MEDIDA  PROVISÓRIA

MEDIDA PROVISÓRIA

Enxergar nas faces o olhar que atravessa séculos e no corpo as vitórias de milênios, reconstitui em todo olhar atento algo capaz de tornar-nos sempre e mais ricas e ricos.

“Medida Provisória” é o primeiro filme dirigido pelo também ator e escritor Lázaro Ramos que além desse grande nome tem na equipe outros tantos nobres com a finalidade de contar a história desse filme que já é o filme com maior número de pessoas negras atrás e na frente das câmeras do cinema nacional. Também assim, o filme se aproxima da realidade brasileira. “Medida Provisória” traz também toda a ambivalência que penetra nossos dias geralmente de forma violenta. O filme, no entanto, elegantemente recusa-se a mostrar armas em cenas que não sejam para ressignificá-las (três ou quatro). A luta com o cérebro, a inteligência, precede a realizada através do corpo e engrandece a d`alma. As sutis a ancestrais formas de luta concentradas tão somente na existência e preservação da vida, trouxeram-nos a conquista maior: sobrevivência. Ver um desfile de vida, amores, sabedorias, inteligências e afetos anula, como no filme, qualquer tentativa de aniquilamento. Mesmo que por decreto.

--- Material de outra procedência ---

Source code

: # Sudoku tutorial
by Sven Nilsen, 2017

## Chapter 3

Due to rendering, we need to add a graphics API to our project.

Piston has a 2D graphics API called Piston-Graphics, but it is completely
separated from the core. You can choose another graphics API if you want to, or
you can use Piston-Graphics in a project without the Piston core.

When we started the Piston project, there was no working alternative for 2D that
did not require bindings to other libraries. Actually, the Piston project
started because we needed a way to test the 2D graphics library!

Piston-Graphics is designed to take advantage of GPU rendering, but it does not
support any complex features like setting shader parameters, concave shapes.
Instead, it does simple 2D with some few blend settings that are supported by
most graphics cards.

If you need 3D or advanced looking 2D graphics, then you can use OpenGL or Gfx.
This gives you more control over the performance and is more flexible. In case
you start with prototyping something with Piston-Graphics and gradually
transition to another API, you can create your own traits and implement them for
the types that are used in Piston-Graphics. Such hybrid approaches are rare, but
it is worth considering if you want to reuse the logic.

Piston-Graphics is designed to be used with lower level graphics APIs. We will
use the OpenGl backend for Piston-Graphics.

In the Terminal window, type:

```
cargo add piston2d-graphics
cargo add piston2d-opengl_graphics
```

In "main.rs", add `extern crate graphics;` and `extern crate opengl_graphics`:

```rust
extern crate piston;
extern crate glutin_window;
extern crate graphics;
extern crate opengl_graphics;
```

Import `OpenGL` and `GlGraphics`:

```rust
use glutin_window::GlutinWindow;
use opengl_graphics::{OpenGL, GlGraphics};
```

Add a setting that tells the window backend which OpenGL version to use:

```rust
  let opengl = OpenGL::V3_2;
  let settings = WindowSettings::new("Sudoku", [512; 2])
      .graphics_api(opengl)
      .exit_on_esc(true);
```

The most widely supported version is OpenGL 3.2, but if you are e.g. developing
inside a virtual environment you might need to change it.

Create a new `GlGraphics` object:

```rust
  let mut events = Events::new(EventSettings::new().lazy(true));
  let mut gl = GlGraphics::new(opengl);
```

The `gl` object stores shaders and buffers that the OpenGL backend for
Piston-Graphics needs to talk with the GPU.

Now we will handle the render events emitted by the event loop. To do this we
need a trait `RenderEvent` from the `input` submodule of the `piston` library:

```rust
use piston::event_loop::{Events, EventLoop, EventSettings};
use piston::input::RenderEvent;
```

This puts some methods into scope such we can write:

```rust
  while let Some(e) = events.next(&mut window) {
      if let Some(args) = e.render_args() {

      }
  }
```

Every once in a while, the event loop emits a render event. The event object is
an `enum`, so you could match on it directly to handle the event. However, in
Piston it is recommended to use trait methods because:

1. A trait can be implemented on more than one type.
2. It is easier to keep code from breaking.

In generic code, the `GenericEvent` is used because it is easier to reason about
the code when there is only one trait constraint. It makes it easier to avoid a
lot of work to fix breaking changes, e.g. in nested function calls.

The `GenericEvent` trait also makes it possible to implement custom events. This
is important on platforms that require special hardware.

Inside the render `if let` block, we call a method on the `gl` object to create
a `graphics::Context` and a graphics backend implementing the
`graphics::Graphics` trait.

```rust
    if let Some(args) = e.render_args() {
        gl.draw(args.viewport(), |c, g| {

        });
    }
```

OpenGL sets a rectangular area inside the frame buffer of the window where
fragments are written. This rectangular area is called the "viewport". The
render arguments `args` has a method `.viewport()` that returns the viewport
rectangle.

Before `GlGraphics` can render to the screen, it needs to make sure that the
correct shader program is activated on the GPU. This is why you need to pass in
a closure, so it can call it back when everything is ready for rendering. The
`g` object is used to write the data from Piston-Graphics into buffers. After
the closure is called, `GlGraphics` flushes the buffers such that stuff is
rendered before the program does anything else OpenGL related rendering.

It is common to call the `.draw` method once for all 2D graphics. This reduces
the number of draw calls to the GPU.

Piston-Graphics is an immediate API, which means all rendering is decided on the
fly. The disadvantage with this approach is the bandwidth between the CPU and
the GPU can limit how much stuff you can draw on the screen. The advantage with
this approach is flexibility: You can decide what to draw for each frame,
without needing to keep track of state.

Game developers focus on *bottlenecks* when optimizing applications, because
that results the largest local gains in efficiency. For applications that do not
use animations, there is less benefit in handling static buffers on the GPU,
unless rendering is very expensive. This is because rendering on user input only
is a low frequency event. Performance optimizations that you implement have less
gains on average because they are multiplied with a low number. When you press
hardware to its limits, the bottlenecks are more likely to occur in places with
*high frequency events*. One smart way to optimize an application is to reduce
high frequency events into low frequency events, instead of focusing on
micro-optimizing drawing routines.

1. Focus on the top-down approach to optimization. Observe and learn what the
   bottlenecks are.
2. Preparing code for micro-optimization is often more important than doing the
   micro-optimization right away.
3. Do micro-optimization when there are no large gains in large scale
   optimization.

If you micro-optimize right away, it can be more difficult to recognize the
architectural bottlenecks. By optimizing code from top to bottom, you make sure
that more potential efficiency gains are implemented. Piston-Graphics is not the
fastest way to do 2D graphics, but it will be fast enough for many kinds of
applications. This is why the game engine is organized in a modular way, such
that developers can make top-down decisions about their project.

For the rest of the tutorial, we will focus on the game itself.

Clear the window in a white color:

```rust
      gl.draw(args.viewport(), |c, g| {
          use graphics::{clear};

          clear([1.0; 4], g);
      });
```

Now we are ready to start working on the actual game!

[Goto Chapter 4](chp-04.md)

“Medida Provisória” nos apresenta um primeiro ato que pode fazer-nos sentir alguma confusão fruto da fragmentação de informações de forma tão sutil quanto concentrada no universo do filme. Tal fragmentação pode causar confusão aos olhos habituados à apresentação mais convencional em filmes do gênero. Digo, no momento da apresentação das personagens, o filme o faz em paralelo com a apresentação da realidade do país, o nosso, que o filme retrata. A questão mora na forma como esse paralelo é criado, feito. Ele se dá de forma a retratar o país através de ações que se sobrepõem às personagens e revelam um pouco sobre elas. Ou seja, não são somente as atitudes das personagens que revelam sobre elas ou sobre a realidade do país. Embora me pareça sempre mais interessante quando as personagens guiam a história, me parece compreensível que em “Medida Provisória” seja diferente. A História trouxe-nos até aqui e embora ela seja sim feita através de atitudes tomadas e suas consequências, as tais não frequentemente dependem exclusivamente do desejo da maioria ou dos indivíduos.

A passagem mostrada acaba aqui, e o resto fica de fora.